■ **TASK TO CARRY OUT**
Whenever the string "main" appears in a line below, please copy the line out.

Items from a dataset
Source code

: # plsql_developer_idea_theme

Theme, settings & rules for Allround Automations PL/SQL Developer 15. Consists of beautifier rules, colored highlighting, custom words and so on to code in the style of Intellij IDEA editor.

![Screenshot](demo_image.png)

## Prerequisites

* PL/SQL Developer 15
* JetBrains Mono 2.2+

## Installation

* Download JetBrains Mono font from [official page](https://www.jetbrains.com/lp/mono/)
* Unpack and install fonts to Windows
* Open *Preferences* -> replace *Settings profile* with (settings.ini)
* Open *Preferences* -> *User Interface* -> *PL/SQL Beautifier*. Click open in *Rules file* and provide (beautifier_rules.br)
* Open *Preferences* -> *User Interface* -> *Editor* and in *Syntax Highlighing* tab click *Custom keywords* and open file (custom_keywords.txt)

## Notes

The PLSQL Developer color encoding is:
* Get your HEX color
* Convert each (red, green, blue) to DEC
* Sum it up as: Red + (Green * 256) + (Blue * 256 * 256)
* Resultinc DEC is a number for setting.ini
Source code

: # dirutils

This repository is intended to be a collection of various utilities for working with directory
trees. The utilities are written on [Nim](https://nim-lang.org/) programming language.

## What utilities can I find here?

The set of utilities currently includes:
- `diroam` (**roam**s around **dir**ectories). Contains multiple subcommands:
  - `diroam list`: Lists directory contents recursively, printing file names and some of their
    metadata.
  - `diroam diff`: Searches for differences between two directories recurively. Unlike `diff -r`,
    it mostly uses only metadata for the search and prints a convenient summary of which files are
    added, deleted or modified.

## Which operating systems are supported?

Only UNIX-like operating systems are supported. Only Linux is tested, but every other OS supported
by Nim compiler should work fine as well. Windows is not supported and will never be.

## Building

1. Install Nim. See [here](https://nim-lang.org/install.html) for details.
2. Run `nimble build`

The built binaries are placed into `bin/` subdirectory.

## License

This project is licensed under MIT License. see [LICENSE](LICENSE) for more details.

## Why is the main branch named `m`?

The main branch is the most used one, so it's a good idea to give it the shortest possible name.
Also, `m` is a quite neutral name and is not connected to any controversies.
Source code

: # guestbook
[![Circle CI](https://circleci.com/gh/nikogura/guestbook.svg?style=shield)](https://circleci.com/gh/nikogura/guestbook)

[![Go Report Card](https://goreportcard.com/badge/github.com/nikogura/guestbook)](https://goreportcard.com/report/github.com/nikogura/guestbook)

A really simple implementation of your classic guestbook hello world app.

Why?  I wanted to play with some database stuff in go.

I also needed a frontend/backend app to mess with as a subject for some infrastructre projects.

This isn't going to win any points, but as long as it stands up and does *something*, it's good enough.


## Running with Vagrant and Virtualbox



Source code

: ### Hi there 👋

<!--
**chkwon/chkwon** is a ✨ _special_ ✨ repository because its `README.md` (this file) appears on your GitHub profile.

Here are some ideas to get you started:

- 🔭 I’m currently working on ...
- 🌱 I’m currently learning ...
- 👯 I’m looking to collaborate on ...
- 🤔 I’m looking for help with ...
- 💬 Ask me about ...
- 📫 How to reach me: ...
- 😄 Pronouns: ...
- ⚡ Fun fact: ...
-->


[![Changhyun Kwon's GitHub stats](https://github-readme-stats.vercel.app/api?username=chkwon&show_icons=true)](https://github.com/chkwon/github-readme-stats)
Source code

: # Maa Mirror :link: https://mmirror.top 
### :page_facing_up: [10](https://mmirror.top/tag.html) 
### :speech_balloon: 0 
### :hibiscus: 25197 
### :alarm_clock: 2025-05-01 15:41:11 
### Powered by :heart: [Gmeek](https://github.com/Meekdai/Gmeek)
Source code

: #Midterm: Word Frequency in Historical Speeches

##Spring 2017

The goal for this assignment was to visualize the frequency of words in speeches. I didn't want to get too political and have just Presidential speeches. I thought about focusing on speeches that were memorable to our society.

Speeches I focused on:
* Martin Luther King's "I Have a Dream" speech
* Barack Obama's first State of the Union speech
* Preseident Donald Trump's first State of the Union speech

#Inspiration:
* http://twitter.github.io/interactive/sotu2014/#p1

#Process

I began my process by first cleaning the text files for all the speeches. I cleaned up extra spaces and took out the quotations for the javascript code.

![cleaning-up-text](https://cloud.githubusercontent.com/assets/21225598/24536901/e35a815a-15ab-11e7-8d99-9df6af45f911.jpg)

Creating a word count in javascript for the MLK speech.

■ **ANSWER FOR THE TASK**
## Why is the main branch named `m`?
The main branch is the most used one, so it's a good idea to give it the shortest possible name.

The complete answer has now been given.